#### Data supplied
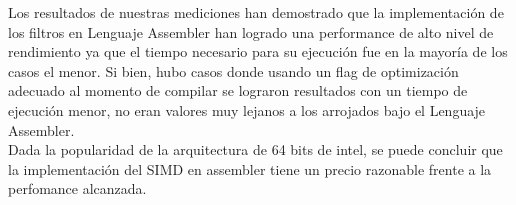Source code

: \documentclass[a4paper]{article}
\begin{document}
Los resultados de nuestras mediciones han demostrado que la implementación de los filtros en Lenguaje Assembler han logrado una performance de alto nivel de rendimiento ya que el tiempo necesario para su ejecuci\'on fue en la mayor\'ia de los casos el menor. Si bien, hubo casos donde usando un flag de optimizaci\'on adecuado al momento de compilar se lograron resultados con un tiempo de ejecuci\'on menor, no eran valores muy lejanos a los arrojados bajo el Lenguaje Assembler. \\

Dada la popularidad de la arquitectura de 64 bits de intel, se puede concluir que la implementación del SIMD en assembler tiene un precio razonable frente a la perfomance alcanzada.\\
\end{document}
########
== Problem statement ==
A word-for-word restatement of the lines running from the one with "Los resultados de" to the last line of the records is the whole answer.

== Answer ==
Los resultados de nuestras mediciones han demostrado que la implementación de los filtros en Lenguaje Assembler han logrado una performance de alto nivel de rendimiento ya que el tiempo necesario para su ejecuci\'on fue en la mayor\'ia de los casos el menor. Si bien, hubo casos donde usando un flag de optimizaci\'on adecuado al momento de compilar se lograron resultados con un tiempo de ejecuci\'on menor, no eran valores muy lejanos a los arrojados bajo el Lenguaje Assembler. \\

Dada la popularidad de la arquitectura de 64 bits de intel, se puede concluir que la implementación del SIMD en assembler tiene un precio razonable frente a la perfomance alcanzada.\\
\end{document}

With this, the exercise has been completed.